A top official at a global human rights organization criticized South Korea for trying to shut down two activist groups who sent anti-Kim Jong Un leaflets by balloon across the border into North Korea.

Phil Robertson, deputy Asia director for Human Rights Watch, said a decision by South Korea to revoke the licenses and seek prosecution for the groups is a blow against the campaign to hold North Korea accountable for its human rights violations for the sake of political expediency.

The moves against the activists are “a blatant violation of freedom of association that cannot be justified with vague appeals to border security and relations with the North,” he said in a statement Thursday.

His comments came the day after South Korea’s Unification Ministry said the government plans to cancel the licenses of two groups — Fighters for Free North Korea and KeunSaem — that sent balloons with leaflets across the border, and ask prosecutors whether they can bring charges on suspicion of violating an inter-Korean exchange law. Officials from the groups have not responded to requests to comment.

‘Wicked Act’

While millions of leaflets have been flown across the border for more than a decade, Pyongyang in recent days slammed South Korean President Moon Jae-in for letting groups that include North Korean defectors send the leaflets into its territory.

On Tuesday, it cut off communications links set up with its neighbor about two years ago, in an expression of its anger. Kim Yo Jong, the younger sister of North Korea’s leader, previously accused South Korea of tolerating a “sordid and wicked act of hostility.”
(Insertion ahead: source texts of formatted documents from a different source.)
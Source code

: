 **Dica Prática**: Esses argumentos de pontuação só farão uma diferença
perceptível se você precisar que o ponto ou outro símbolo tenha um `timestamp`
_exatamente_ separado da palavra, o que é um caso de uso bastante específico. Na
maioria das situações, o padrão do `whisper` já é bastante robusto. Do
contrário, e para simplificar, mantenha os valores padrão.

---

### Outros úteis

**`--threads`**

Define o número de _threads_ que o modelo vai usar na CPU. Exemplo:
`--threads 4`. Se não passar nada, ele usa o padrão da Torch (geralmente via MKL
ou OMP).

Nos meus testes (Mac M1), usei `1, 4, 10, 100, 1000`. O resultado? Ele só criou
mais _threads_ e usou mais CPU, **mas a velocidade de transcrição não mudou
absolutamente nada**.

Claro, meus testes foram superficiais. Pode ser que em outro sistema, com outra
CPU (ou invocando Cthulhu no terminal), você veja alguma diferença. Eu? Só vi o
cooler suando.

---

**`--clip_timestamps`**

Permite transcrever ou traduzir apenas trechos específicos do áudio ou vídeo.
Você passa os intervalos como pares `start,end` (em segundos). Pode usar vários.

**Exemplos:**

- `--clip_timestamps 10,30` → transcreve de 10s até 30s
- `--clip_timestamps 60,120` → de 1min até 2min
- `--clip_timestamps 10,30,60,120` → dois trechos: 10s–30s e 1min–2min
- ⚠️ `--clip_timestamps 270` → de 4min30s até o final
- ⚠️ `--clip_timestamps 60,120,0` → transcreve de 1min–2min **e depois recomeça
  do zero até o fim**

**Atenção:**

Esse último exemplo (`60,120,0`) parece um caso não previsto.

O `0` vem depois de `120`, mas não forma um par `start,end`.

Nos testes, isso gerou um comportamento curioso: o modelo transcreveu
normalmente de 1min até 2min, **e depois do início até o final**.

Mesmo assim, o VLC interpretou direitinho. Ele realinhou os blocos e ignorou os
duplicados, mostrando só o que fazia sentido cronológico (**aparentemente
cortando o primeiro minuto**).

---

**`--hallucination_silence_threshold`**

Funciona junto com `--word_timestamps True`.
North Korea Cuts Off Communications With Seoul Over Leaflets

Moon’s office expressed “deep regrets” over activists groups that send leaflets condemning Kim Jong Un toward North Korean territory and will actively seek legal procedures to punish them, Kim You-geun, a senior official at the National Security Council, said at a Thursday briefing.

South Korea’s Unification Ministry in a text message Thursday said its official position hasn’t changed from the previous day, when it announced it would seek legal action against the two groups.

Rather than kowtow to threats from Kim Jong Un’s sister, South Korea should call for Pyongyang to open uncensored and unrestricted channels for communication between people across the 38th parallel,” Robertson said.

Moon, a former human rights lawyer, has made a fresh push to restore economic and other exchanges with North Korea after his ruling progressive camp scored a supermajority in parliamentary elections in April.

But Moon doesn’t have much he can offer North Korea without prompting a blowup from the Trump administration, which has repeatedly rejected Seoul’s calls for sanctions relief. The US has refused to relax United Nations penalties and other measures against the regime without greater commitments on arms reduction from Kim Jong Un.

The United Nations special rapporteur for North Korea has said the country systematically abuses the rights of its citizens and denies them basic freedoms, while the US State Department accuses Pyongyang of a brutal campaign to crush dissent through political prisons, torture and executions.

South Korean activist groups have accused Moon of downplaying abuses north of the border so as not to upset relations with Kim Jong Un.

Under the portraits of the late North Korean leaders, Kim Il Sung, left, and Kim Jong Il, ambassador of the Permanent Mission of the Democratic People’s Republic of Korea to the United Nations Jang Il Hun, right, is joined by councilor Kwon Jong Gun as he speaks during a new conference, Tuesday, July 28, 2015, at the DPRK mission in New York. (AP Photo/Mary Altaffer)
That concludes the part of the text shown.